■ About this task: Wherever the string "taken" turns up in the data, copy the whole line.

[Records from a data source]
───

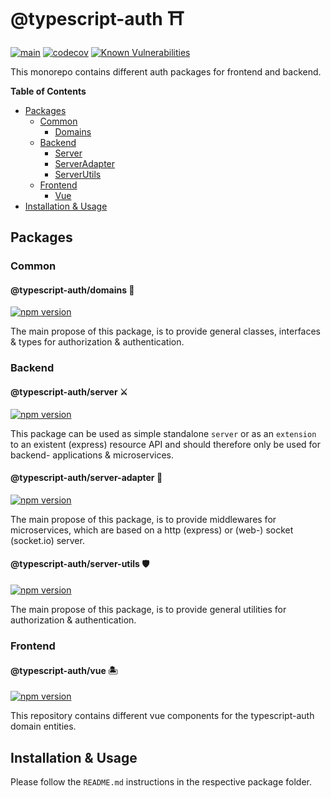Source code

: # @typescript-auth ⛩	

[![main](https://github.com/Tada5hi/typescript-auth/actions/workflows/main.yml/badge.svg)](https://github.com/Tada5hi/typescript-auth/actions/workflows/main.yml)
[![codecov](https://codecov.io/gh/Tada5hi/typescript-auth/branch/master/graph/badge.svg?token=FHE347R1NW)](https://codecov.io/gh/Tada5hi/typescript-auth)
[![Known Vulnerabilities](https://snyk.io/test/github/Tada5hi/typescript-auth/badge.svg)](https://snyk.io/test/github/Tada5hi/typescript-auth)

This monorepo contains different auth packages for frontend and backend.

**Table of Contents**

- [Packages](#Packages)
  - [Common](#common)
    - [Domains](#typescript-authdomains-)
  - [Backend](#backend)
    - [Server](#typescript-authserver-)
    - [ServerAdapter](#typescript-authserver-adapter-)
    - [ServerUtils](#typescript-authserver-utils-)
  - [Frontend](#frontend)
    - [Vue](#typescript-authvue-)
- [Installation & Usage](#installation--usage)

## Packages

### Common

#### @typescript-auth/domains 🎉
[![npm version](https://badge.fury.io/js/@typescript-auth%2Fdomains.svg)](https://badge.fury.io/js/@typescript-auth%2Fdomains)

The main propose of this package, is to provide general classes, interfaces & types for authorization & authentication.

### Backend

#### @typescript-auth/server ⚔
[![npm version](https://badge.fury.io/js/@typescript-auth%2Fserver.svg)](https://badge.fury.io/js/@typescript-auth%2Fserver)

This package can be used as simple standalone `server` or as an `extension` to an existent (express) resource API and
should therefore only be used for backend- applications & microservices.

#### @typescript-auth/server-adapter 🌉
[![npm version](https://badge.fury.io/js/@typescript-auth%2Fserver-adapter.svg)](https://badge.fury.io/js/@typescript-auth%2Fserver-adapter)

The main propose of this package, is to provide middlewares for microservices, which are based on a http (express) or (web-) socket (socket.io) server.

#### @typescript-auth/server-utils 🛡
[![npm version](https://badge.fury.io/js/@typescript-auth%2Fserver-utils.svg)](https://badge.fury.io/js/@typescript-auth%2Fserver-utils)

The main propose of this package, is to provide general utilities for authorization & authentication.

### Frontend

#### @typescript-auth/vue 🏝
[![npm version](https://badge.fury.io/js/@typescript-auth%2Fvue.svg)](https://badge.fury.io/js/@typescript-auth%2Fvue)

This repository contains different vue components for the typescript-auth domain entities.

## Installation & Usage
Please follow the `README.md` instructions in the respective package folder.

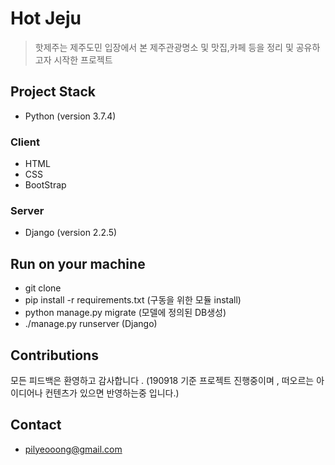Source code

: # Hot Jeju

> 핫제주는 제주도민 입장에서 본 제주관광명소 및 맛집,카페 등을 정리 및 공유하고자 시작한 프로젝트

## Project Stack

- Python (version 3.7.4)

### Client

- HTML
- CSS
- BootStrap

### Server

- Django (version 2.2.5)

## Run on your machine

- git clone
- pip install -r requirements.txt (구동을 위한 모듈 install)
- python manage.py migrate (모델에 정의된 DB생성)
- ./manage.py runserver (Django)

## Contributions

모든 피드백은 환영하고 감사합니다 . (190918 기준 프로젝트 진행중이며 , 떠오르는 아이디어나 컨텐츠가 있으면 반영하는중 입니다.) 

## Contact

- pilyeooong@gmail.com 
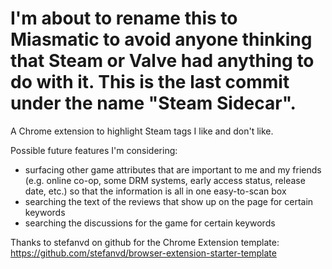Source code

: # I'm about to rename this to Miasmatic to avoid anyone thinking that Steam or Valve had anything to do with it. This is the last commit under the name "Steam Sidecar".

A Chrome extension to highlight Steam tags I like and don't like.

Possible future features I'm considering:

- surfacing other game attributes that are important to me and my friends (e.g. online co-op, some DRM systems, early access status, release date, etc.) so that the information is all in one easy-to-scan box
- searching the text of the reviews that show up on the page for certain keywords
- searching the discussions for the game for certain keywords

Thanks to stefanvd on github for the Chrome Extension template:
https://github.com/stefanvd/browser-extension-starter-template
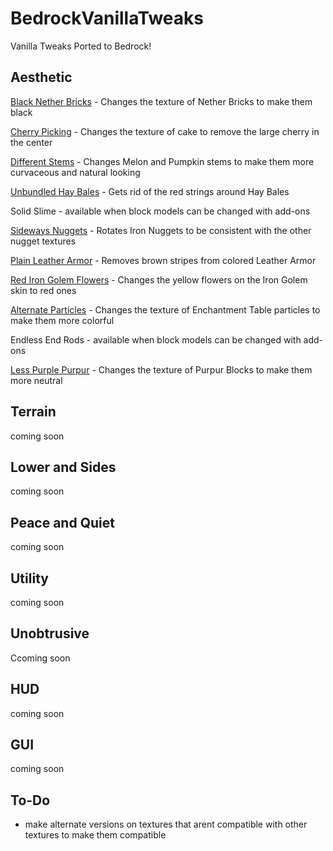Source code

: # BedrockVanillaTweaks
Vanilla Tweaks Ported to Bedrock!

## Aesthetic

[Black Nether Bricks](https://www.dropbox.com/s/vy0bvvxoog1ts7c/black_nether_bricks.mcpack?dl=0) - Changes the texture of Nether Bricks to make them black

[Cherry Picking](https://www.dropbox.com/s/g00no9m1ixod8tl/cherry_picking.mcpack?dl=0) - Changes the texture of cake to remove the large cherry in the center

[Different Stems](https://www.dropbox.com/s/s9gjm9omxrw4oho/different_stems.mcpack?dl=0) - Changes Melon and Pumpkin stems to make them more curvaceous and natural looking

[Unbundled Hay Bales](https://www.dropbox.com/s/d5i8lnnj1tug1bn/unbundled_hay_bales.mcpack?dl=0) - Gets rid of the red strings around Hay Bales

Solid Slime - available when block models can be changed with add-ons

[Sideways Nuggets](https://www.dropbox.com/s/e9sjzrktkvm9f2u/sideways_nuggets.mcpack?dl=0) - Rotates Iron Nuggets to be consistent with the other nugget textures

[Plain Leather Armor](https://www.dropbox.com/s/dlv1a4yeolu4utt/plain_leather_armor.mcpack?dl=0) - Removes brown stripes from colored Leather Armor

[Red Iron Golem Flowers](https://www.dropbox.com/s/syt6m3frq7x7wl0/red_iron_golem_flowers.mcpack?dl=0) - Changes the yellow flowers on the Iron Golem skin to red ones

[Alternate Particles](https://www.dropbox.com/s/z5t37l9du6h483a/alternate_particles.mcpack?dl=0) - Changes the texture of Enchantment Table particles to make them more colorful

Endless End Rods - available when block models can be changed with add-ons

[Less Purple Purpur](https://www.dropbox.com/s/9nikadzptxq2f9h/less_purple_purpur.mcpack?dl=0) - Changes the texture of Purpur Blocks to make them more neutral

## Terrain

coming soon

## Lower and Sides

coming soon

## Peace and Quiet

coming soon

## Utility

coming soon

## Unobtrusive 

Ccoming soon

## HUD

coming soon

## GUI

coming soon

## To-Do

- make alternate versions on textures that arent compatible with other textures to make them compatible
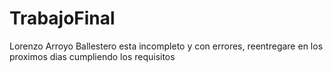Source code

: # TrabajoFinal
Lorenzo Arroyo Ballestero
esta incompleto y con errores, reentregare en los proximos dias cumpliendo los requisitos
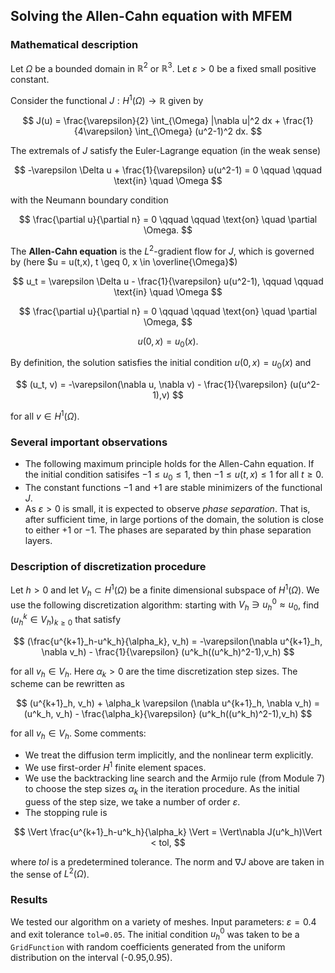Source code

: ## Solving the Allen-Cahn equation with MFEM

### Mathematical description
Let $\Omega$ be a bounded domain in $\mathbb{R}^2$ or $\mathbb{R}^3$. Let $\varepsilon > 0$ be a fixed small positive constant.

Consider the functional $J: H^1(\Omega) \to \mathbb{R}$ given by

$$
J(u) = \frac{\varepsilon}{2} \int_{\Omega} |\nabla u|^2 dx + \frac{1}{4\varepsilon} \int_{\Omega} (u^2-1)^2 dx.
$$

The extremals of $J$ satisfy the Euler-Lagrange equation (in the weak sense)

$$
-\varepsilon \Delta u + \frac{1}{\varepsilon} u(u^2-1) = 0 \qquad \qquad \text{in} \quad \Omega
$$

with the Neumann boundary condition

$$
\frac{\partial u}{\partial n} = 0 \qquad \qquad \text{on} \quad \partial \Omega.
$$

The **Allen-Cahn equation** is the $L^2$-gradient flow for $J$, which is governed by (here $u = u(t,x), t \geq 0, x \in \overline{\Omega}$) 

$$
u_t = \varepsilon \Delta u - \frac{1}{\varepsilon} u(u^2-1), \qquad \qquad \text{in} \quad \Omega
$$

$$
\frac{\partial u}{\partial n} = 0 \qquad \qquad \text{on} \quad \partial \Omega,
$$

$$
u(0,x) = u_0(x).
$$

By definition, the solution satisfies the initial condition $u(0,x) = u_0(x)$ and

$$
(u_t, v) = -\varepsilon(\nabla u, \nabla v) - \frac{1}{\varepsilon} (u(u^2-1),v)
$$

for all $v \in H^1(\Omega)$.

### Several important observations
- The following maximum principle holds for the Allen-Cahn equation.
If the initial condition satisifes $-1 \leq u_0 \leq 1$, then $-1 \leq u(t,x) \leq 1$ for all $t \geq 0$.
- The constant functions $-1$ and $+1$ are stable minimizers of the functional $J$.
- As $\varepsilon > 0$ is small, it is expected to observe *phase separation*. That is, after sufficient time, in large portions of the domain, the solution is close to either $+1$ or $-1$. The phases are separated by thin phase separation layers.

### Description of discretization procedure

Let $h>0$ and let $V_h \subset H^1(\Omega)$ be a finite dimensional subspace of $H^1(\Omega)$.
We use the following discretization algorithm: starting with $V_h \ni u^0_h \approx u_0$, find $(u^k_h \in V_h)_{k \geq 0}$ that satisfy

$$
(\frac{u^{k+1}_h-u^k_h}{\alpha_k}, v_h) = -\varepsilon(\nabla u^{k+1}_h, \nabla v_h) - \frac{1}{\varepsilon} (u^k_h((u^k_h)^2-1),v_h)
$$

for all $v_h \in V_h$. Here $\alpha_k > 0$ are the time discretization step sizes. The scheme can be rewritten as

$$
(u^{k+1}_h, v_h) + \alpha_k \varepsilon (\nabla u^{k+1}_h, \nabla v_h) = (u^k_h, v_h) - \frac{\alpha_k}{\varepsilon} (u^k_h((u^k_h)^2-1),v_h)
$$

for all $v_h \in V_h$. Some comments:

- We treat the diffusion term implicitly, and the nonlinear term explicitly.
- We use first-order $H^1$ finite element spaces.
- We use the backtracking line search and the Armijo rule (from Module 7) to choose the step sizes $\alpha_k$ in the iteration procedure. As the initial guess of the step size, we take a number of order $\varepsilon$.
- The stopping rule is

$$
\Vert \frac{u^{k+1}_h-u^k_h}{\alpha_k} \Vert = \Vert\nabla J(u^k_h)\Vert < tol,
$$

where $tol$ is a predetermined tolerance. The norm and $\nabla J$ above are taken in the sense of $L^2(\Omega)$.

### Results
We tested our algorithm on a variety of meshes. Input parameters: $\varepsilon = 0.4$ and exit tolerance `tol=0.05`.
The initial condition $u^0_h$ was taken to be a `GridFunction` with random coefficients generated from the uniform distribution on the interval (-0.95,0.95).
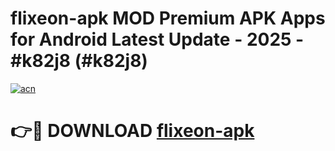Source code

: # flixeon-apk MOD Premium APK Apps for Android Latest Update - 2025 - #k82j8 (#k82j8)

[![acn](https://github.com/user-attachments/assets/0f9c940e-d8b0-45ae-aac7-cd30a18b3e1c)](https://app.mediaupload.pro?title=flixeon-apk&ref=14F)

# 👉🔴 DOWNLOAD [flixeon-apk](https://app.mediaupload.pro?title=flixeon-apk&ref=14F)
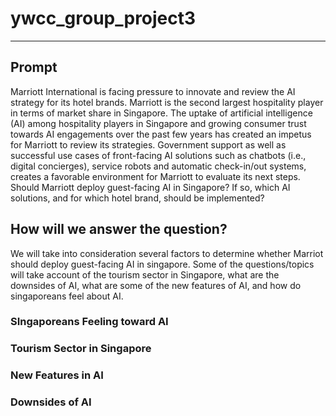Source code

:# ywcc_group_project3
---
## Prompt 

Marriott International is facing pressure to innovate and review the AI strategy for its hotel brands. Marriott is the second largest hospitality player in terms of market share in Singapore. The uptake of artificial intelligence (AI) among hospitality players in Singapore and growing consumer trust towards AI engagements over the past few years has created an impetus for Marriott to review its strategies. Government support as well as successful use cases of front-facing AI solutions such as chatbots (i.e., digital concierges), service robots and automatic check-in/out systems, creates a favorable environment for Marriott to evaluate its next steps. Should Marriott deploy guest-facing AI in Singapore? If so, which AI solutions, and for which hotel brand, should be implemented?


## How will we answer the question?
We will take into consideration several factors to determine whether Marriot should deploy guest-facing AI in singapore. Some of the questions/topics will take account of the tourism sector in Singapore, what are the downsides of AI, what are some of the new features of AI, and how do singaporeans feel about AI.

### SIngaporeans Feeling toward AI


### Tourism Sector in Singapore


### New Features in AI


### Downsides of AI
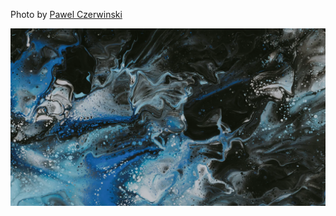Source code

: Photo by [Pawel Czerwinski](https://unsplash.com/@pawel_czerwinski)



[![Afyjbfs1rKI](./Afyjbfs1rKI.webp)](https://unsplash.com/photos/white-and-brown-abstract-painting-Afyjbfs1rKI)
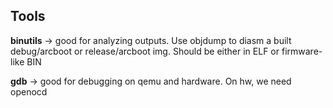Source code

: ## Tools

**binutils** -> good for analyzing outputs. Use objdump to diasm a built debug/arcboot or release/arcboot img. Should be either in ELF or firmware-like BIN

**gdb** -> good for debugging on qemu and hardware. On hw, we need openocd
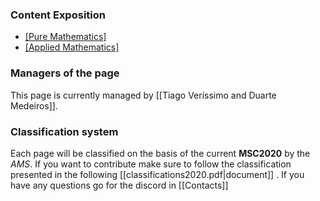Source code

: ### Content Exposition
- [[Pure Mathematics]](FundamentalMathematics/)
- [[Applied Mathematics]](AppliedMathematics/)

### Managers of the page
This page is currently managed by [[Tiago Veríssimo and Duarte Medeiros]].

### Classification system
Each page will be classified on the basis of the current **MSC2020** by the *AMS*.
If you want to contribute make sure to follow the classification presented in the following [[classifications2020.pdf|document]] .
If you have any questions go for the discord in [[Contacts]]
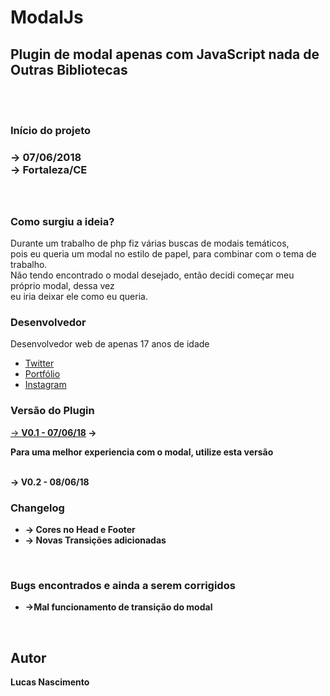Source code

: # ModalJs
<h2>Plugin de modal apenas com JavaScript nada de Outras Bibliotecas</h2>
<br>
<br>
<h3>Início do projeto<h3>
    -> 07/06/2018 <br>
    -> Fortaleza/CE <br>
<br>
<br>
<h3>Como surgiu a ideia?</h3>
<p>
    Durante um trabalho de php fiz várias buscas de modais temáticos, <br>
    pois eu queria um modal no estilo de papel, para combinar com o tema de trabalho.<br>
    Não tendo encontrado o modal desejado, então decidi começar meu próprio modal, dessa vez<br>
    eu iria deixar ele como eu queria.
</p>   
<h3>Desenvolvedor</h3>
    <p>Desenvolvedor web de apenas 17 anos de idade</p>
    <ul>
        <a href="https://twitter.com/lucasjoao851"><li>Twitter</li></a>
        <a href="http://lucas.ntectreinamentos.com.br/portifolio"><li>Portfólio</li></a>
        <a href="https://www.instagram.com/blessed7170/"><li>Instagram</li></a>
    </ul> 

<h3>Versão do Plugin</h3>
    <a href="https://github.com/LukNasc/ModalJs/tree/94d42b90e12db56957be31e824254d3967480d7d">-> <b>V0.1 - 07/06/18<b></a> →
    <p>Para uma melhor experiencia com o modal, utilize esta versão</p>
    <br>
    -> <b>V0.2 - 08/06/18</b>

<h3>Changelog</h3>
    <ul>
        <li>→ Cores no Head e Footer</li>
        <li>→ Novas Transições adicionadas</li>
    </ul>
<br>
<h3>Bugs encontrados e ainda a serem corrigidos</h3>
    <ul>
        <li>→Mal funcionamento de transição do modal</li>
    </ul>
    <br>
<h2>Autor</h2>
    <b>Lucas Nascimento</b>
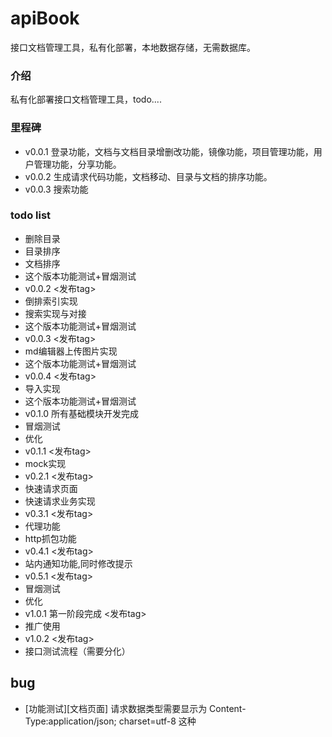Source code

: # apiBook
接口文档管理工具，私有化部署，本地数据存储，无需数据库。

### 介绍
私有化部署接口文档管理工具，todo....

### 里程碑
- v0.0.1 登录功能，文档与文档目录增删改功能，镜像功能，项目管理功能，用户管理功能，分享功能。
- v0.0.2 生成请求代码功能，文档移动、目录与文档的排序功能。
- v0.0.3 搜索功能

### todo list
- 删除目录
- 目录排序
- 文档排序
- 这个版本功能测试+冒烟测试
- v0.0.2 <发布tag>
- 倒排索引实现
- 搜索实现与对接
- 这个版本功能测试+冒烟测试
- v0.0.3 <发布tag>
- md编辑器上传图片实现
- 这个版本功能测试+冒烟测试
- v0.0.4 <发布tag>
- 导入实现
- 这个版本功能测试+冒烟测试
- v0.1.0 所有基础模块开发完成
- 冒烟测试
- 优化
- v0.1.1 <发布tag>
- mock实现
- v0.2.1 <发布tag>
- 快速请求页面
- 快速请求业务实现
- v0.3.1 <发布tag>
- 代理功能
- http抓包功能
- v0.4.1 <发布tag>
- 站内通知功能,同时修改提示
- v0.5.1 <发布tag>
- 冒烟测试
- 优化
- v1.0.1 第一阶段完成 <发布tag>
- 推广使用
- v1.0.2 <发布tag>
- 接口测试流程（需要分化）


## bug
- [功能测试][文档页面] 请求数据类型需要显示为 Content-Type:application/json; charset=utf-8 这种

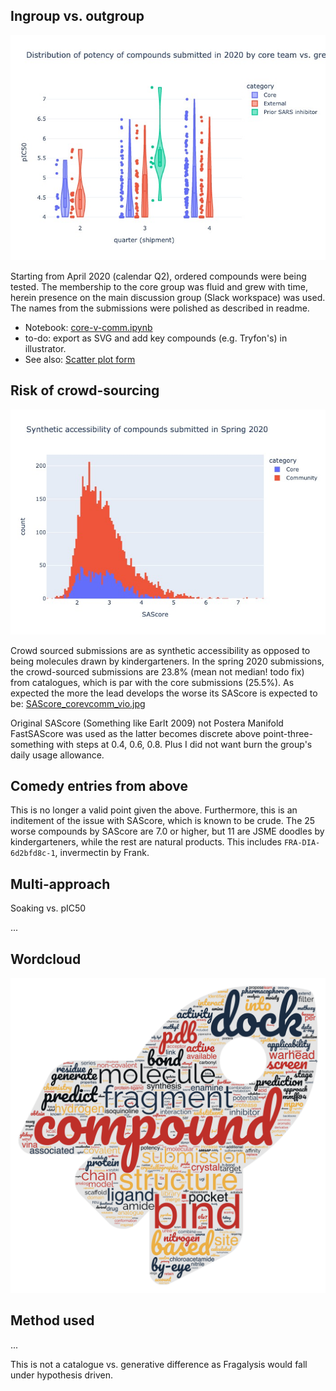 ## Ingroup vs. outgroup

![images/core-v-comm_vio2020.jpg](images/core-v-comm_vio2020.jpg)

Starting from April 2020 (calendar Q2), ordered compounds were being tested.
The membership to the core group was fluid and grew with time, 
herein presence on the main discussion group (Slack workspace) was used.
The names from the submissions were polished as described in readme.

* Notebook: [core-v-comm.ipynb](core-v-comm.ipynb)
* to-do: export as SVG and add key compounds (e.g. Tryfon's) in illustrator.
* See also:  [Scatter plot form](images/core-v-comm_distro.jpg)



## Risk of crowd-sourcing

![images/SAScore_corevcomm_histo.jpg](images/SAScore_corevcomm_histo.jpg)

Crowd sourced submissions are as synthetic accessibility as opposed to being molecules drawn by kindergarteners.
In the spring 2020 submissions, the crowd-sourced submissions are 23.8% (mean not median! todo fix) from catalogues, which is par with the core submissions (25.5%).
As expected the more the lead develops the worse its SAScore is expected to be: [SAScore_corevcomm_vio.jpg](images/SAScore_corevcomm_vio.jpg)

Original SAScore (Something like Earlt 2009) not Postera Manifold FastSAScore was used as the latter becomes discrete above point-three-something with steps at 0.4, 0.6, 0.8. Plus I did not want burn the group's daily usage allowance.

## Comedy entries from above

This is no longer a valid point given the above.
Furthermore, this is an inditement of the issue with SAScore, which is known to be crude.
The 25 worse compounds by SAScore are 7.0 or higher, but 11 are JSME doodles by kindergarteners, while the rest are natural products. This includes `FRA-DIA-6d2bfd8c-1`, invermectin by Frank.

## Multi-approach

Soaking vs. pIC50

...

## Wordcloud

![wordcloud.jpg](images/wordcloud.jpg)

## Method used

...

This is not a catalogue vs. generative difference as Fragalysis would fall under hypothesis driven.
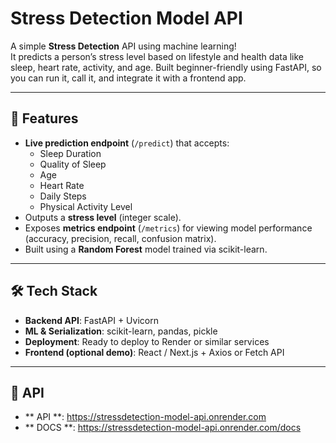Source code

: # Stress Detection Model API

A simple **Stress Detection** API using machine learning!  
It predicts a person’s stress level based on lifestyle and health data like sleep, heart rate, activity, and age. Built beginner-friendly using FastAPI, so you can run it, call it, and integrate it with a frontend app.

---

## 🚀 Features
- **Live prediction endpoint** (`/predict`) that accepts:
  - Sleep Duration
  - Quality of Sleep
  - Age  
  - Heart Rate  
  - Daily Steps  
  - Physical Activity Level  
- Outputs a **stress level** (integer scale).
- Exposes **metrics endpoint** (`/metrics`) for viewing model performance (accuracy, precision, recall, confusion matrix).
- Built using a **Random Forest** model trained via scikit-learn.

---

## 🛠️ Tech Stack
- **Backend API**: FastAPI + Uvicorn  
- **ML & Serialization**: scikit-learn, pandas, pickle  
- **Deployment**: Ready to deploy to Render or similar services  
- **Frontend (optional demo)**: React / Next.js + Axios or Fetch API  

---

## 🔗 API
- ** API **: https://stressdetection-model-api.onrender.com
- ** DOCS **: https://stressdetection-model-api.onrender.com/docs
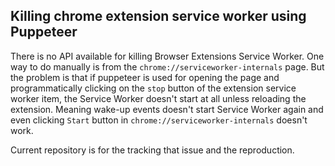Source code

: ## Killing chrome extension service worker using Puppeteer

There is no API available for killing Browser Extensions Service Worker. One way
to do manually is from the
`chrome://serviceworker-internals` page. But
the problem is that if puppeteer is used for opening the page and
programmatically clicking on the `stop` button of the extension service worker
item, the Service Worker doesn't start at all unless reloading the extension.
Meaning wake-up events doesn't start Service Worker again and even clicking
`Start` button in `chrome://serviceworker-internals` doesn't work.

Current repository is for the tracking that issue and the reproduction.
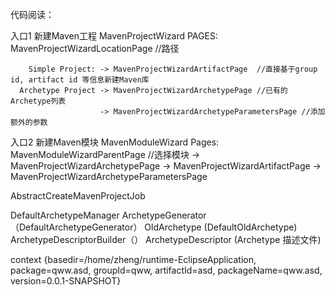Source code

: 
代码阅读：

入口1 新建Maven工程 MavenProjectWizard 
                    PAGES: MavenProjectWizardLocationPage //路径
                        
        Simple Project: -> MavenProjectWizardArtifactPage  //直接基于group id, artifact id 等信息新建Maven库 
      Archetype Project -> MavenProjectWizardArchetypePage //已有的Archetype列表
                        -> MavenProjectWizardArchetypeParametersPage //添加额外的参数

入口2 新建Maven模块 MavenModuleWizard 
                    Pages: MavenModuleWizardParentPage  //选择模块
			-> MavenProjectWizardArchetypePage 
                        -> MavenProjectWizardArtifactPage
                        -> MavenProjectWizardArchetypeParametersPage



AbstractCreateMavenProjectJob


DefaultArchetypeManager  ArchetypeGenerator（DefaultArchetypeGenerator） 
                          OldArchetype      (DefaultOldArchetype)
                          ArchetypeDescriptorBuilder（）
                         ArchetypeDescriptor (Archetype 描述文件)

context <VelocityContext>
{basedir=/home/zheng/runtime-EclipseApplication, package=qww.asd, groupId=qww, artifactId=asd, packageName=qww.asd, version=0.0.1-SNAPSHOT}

───

■ Response to this exercise:
where $tol$ is a predetermined tolerance. The norm and $\nabla J$ above are taken in the sense of $L^2(\Omega)$.
The initial condition $u^0_h$ was taken to be a `GridFunction` with random coefficients generated from the uniform distribution on the interval (-0.95,0.95).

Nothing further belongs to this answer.